From start to end, print the entire listing below exactly.

→ **EXERCISE INPUTS**:
..........

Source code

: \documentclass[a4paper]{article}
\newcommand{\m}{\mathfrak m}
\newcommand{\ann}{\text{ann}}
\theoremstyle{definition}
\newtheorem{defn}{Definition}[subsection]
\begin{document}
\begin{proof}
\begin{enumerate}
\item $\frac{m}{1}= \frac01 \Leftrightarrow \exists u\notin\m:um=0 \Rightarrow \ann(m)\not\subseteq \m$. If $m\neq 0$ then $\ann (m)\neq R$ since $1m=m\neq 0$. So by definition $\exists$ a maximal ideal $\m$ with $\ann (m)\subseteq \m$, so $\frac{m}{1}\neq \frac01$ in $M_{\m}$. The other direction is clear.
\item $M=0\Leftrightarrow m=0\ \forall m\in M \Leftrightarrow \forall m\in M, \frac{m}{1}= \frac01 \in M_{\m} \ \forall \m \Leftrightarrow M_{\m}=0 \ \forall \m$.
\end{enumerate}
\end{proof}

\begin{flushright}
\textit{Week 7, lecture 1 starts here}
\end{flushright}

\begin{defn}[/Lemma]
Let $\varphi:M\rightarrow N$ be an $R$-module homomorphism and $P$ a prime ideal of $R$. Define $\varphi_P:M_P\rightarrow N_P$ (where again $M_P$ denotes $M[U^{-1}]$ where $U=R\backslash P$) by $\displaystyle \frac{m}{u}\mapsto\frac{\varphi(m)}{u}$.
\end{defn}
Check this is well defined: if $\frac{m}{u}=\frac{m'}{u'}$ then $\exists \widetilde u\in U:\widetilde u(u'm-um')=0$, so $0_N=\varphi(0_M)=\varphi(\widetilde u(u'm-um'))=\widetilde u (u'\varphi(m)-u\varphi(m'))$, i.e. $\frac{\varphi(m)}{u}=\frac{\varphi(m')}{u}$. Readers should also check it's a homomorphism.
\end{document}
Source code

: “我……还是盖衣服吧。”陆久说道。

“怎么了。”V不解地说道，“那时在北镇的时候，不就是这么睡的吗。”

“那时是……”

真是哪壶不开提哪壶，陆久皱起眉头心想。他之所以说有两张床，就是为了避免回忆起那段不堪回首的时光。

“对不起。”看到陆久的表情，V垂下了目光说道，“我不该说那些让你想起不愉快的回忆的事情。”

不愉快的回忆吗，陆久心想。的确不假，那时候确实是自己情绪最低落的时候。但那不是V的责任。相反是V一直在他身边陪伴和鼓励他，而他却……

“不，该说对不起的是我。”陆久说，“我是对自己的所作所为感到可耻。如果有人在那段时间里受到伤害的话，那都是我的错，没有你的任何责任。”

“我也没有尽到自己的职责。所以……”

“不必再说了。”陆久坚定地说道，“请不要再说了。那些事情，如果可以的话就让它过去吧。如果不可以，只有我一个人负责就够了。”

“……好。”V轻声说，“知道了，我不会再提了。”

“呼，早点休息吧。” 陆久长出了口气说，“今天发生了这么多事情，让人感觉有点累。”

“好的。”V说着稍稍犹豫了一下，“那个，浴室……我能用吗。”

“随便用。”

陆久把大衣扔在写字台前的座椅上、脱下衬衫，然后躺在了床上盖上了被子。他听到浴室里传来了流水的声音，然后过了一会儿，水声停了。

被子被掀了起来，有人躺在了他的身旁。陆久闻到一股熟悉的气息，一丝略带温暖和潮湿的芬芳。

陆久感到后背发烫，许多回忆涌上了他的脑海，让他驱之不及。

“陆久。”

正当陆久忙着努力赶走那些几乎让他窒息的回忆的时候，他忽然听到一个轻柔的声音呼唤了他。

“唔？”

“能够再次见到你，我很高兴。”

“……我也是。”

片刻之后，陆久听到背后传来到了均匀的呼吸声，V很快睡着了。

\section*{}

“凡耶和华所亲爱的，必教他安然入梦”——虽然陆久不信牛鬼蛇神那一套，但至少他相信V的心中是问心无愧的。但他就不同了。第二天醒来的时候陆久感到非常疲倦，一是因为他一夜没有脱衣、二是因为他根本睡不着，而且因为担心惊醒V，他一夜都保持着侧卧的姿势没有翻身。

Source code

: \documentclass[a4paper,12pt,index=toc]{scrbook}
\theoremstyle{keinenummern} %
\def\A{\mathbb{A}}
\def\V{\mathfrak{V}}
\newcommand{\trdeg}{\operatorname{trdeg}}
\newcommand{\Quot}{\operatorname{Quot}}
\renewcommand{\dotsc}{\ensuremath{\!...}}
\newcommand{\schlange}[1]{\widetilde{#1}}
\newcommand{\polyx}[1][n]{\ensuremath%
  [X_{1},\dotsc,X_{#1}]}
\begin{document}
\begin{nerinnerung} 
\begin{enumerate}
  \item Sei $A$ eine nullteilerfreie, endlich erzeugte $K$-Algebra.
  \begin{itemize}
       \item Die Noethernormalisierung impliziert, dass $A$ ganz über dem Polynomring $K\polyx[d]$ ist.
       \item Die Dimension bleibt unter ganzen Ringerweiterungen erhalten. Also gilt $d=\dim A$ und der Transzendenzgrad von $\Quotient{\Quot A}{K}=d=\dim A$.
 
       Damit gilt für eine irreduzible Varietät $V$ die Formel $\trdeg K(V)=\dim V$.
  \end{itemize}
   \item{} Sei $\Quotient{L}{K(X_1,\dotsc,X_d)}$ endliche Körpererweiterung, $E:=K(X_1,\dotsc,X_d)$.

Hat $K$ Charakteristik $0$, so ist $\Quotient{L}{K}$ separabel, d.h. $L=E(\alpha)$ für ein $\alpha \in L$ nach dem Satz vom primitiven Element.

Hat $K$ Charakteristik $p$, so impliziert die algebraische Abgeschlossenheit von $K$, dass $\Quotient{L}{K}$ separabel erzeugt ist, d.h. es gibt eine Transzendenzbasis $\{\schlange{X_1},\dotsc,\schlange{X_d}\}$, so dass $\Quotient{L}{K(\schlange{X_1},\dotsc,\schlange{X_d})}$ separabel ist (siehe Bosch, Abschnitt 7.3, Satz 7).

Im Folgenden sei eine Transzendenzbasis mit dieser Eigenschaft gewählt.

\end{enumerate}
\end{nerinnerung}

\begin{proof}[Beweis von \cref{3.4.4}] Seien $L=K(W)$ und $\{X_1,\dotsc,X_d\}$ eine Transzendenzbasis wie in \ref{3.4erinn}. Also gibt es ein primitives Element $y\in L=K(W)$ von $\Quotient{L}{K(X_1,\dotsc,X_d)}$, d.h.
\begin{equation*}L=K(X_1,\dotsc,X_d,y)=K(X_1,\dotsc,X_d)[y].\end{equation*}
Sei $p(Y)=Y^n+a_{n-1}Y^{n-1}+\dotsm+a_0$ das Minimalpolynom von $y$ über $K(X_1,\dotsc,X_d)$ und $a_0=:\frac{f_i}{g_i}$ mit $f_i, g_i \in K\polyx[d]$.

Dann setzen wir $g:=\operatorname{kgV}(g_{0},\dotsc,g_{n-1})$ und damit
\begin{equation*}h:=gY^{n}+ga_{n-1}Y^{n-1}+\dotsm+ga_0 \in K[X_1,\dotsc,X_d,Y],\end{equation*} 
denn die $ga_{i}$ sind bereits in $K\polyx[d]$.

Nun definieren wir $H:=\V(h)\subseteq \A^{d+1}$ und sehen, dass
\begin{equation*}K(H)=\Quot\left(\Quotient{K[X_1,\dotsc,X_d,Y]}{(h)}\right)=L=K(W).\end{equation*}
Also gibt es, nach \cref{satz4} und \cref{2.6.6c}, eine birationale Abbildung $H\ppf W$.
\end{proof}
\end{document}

..........

→ **COMPLETED EXERCISE**:
Source code

: \documentclass[a4paper]{article}
\newcommand{\m}{\mathfrak m}
\newcommand{\ann}{\text{ann}}
\theoremstyle{definition}
\newtheorem{defn}{Definition}[subsection]
\begin{document}
\begin{proof}
\begin{enumerate}
\item $\frac{m}{1}= \frac01 \Leftrightarrow \exists u\notin\m:um=0 \Rightarrow \ann(m)\not\subseteq \m$. If $m\neq 0$ then $\ann (m)\neq R$ since $1m=m\neq 0$. So by definition $\exists$ a maximal ideal $\m$ with $\ann (m)\subseteq \m$, so $\frac{m}{1}\neq \frac01$ in $M_{\m}$. The other direction is clear.
\item $M=0\Leftrightarrow m=0\ \forall m\in M \Leftrightarrow \forall m\in M, \frac{m}{1}= \frac01 \in M_{\m} \ \forall \m \Leftrightarrow M_{\m}=0 \ \forall \m$.
\end{enumerate}
\end{proof}

\begin{flushright}
\textit{Week 7, lecture 1 starts here}
\end{flushright}

\begin{defn}[/Lemma]
Let $\varphi:M\rightarrow N$ be an $R$-module homomorphism and $P$ a prime ideal of $R$. Define $\varphi_P:M_P\rightarrow N_P$ (where again $M_P$ denotes $M[U^{-1}]$ where $U=R\backslash P$) by $\displaystyle \frac{m}{u}\mapsto\frac{\varphi(m)}{u}$.
\end{defn}
Check this is well defined: if $\frac{m}{u}=\frac{m'}{u'}$ then $\exists \widetilde u\in U:\widetilde u(u'm-um')=0$, so $0_N=\varphi(0_M)=\varphi(\widetilde u(u'm-um'))=\widetilde u (u'\varphi(m)-u\varphi(m'))$, i.e. $\frac{\varphi(m)}{u}=\frac{\varphi(m')}{u}$. Readers should also check it's a homomorphism.
\end{document}
Source code

: “我……还是盖衣服吧。”陆久说道。

“怎么了。”V不解地说道，“那时在北镇的时候，不就是这么睡的吗。”

“那时是……”

真是哪壶不开提哪壶，陆久皱起眉头心想。他之所以说有两张床，就是为了避免回忆起那段不堪回首的时光。

“对不起。”看到陆久的表情，V垂下了目光说道，“我不该说那些让你想起不愉快的回忆的事情。”

不愉快的回忆吗，陆久心想。的确不假，那时候确实是自己情绪最低落的时候。但那不是V的责任。相反是V一直在他身边陪伴和鼓励他，而他却……

“不，该说对不起的是我。”陆久说，“我是对自己的所作所为感到可耻。如果有人在那段时间里受到伤害的话，那都是我的错，没有你的任何责任。”

“我也没有尽到自己的职责。所以……”

“不必再说了。”陆久坚定地说道，“请不要再说了。那些事情，如果可以的话就让它过去吧。如果不可以，只有我一个人负责就够了。”

“……好。”V轻声说，“知道了，我不会再提了。”

“呼，早点休息吧。” 陆久长出了口气说，“今天发生了这么多事情，让人感觉有点累。”

“好的。”V说着稍稍犹豫了一下，“那个，浴室……我能用吗。”

“随便用。”

陆久把大衣扔在写字台前的座椅上、脱下衬衫，然后躺在了床上盖上了被子。他听到浴室里传来了流水的声音，然后过了一会儿，水声停了。

被子被掀了起来，有人躺在了他的身旁。陆久闻到一股熟悉的气息，一丝略带温暖和潮湿的芬芳。

陆久感到后背发烫，许多回忆涌上了他的脑海，让他驱之不及。

“陆久。”

正当陆久忙着努力赶走那些几乎让他窒息的回忆的时候，他忽然听到一个轻柔的声音呼唤了他。

“唔？”

“能够再次见到你，我很高兴。”

“……我也是。”

片刻之后，陆久听到背后传来到了均匀的呼吸声，V很快睡着了。

\section*{}

“凡耶和华所亲爱的，必教他安然入梦”——虽然陆久不信牛鬼蛇神那一套，但至少他相信V的心中是问心无愧的。但他就不同了。第二天醒来的时候陆久感到非常疲倦，一是因为他一夜没有脱衣、二是因为他根本睡不着，而且因为担心惊醒V，他一夜都保持着侧卧的姿势没有翻身。

Source code

: \documentclass[a4paper,12pt,index=toc]{scrbook}
\theoremstyle{keinenummern} %
\def\A{\mathbb{A}}
\def\V{\mathfrak{V}}
\newcommand{\trdeg}{\operatorname{trdeg}}
\newcommand{\Quot}{\operatorname{Quot}}
\renewcommand{\dotsc}{\ensuremath{\!...}}
\newcommand{\schlange}[1]{\widetilde{#1}}
\newcommand{\polyx}[1][n]{\ensuremath%
  [X_{1},\dotsc,X_{#1}]}
\begin{document}
\begin{nerinnerung} 
\begin{enumerate}
  \item Sei $A$ eine nullteilerfreie, endlich erzeugte $K$-Algebra.
  \begin{itemize}
       \item Die Noethernormalisierung impliziert, dass $A$ ganz über dem Polynomring $K\polyx[d]$ ist.
       \item Die Dimension bleibt unter ganzen Ringerweiterungen erhalten. Also gilt $d=\dim A$ und der Transzendenzgrad von $\Quotient{\Quot A}{K}=d=\dim A$.
 
       Damit gilt für eine irreduzible Varietät $V$ die Formel $\trdeg K(V)=\dim V$.
  \end{itemize}
   \item{} Sei $\Quotient{L}{K(X_1,\dotsc,X_d)}$ endliche Körpererweiterung, $E:=K(X_1,\dotsc,X_d)$.

Hat $K$ Charakteristik $0$, so ist $\Quotient{L}{K}$ separabel, d.h. $L=E(\alpha)$ für ein $\alpha \in L$ nach dem Satz vom primitiven Element.

Hat $K$ Charakteristik $p$, so impliziert die algebraische Abgeschlossenheit von $K$, dass $\Quotient{L}{K}$ separabel erzeugt ist, d.h. es gibt eine Transzendenzbasis $\{\schlange{X_1},\dotsc,\schlange{X_d}\}$, so dass $\Quotient{L}{K(\schlange{X_1},\dotsc,\schlange{X_d})}$ separabel ist (siehe Bosch, Abschnitt 7.3, Satz 7).

Im Folgenden sei eine Transzendenzbasis mit dieser Eigenschaft gewählt.

\end{enumerate}
\end{nerinnerung}

\begin{proof}[Beweis von \cref{3.4.4}] Seien $L=K(W)$ und $\{X_1,\dotsc,X_d\}$ eine Transzendenzbasis wie in \ref{3.4erinn}. Also gibt es ein primitives Element $y\in L=K(W)$ von $\Quotient{L}{K(X_1,\dotsc,X_d)}$, d.h.
\begin{equation*}L=K(X_1,\dotsc,X_d,y)=K(X_1,\dotsc,X_d)[y].\end{equation*}
Sei $p(Y)=Y^n+a_{n-1}Y^{n-1}+\dotsm+a_0$ das Minimalpolynom von $y$ über $K(X_1,\dotsc,X_d)$ und $a_0=:\frac{f_i}{g_i}$ mit $f_i, g_i \in K\polyx[d]$.

Dann setzen wir $g:=\operatorname{kgV}(g_{0},\dotsc,g_{n-1})$ und damit
\begin{equation*}h:=gY^{n}+ga_{n-1}Y^{n-1}+\dotsm+ga_0 \in K[X_1,\dotsc,X_d,Y],\end{equation*} 
denn die $ga_{i}$ sind bereits in $K\polyx[d]$.

Nun definieren wir $H:=\V(h)\subseteq \A^{d+1}$ und sehen, dass
\begin{equation*}K(H)=\Quot\left(\Quotient{K[X_1,\dotsc,X_d,Y]}{(h)}\right)=L=K(W).\end{equation*}
Also gibt es, nach \cref{satz4} und \cref{2.6.6c}, eine birationale Abbildung $H\ppf W$.
\end{proof}
\end{document}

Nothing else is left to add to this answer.